• [Task to carry out]
Find "３ 刑 種 の 選 択" and "中で，被告人が，Ａら共犯者と共謀の上，①Ａの義妹であるＢの戸籍上の夫で" in the records below. Copy the lines holding them and every line between, exactly, and no others.

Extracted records
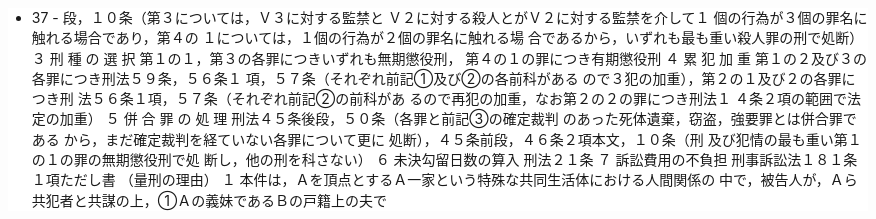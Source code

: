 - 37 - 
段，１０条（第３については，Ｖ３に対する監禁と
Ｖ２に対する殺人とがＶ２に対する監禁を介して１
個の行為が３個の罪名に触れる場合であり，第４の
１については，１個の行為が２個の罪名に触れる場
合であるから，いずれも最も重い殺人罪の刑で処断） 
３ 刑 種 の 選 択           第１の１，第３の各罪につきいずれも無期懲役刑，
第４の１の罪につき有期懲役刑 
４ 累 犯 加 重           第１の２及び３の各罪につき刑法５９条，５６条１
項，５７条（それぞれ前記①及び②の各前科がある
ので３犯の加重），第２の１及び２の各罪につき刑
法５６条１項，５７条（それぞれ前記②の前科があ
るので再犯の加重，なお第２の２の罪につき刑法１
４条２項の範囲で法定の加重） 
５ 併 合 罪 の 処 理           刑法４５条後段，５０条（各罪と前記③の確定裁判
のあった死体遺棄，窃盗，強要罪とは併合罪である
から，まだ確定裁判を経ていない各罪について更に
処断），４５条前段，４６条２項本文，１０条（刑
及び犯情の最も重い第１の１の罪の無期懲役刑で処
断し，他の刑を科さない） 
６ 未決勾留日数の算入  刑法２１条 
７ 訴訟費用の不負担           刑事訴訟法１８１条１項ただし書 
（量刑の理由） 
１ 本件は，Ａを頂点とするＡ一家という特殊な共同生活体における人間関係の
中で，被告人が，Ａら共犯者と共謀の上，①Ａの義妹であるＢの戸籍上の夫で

---

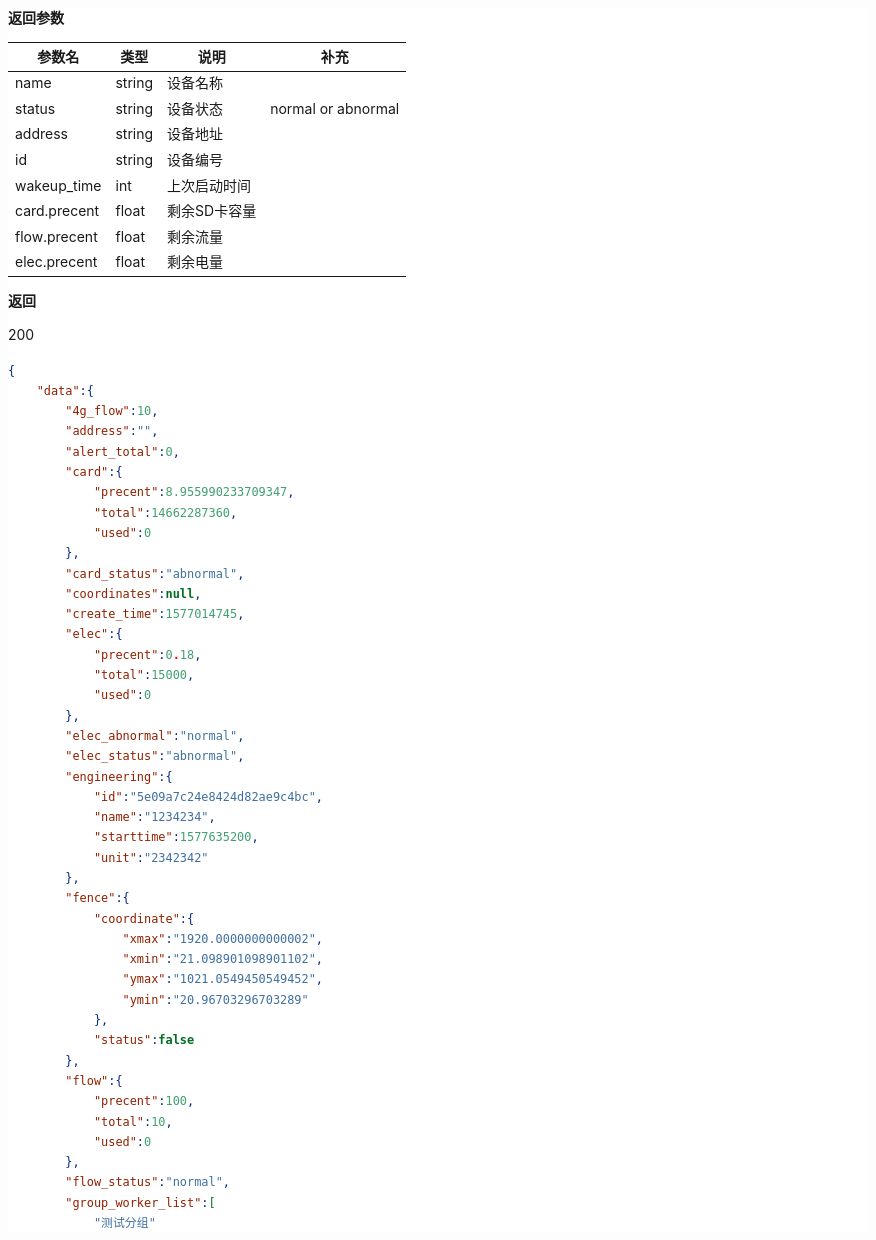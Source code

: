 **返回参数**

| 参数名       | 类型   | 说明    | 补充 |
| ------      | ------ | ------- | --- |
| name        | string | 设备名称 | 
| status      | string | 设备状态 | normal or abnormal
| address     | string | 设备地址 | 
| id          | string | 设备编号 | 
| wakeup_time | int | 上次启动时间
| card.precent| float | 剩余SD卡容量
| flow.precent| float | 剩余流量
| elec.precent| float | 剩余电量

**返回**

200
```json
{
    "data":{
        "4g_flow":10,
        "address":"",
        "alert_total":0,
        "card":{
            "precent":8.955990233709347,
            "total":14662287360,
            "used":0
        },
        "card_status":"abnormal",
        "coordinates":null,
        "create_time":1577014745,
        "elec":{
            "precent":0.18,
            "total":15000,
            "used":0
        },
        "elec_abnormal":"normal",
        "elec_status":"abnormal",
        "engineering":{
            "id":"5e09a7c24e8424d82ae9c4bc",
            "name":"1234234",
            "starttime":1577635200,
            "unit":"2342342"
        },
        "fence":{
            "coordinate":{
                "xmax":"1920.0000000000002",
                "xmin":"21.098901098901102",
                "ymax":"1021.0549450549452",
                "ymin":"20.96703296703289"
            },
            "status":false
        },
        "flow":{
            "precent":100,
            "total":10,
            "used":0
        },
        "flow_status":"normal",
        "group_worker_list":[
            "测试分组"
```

• [Final answer]
３ 刑 種 の 選 択           第１の１，第３の各罪につきいずれも無期懲役刑，
第４の１の罪につき有期懲役刑 
４ 累 犯 加 重           第１の２及び３の各罪につき刑法５９条，５６条１
項，５７条（それぞれ前記①及び②の各前科がある
ので３犯の加重），第２の１及び２の各罪につき刑
法５６条１項，５７条（それぞれ前記②の前科があ
るので再犯の加重，なお第２の２の罪につき刑法１
４条２項の範囲で法定の加重） 
５ 併 合 罪 の 処 理           刑法４５条後段，５０条（各罪と前記③の確定裁判
のあった死体遺棄，窃盗，強要罪とは併合罪である
から，まだ確定裁判を経ていない各罪について更に
処断），４５条前段，４６条２項本文，１０条（刑
及び犯情の最も重い第１の１の罪の無期懲役刑で処
断し，他の刑を科さない） 
６ 未決勾留日数の算入  刑法２１条 
７ 訴訟費用の不負担           刑事訴訟法１８１条１項ただし書 
（量刑の理由） 
１ 本件は，Ａを頂点とするＡ一家という特殊な共同生活体における人間関係の
中で，被告人が，Ａら共犯者と共謀の上，①Ａの義妹であるＢの戸籍上の夫で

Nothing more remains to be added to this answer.